----- Data for this task -----
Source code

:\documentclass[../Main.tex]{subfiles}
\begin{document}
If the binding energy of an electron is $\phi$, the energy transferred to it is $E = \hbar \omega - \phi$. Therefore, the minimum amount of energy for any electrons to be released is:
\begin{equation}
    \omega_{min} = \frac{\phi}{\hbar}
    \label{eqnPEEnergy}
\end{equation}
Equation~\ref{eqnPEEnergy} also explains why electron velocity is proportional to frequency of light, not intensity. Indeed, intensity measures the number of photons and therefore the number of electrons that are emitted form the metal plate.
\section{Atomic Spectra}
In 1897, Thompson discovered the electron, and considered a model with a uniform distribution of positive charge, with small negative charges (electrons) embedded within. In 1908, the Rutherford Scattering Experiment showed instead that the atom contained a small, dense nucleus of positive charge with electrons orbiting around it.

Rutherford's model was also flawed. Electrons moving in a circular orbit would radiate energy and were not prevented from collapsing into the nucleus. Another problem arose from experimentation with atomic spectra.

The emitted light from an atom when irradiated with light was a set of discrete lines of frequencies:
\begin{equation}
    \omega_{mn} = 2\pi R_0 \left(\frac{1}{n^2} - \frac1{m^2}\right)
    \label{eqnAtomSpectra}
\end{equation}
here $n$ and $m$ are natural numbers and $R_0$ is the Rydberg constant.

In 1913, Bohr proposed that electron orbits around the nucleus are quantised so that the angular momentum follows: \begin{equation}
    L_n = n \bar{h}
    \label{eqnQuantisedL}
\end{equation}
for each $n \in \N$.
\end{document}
-----
Work to complete:
What is needed is each line from the records with the word "label" in it.

Result for this exercise:
    \label{eqnPEEnergy}
    \label{eqnAtomSpectra}
    \label{eqnQuantisedL}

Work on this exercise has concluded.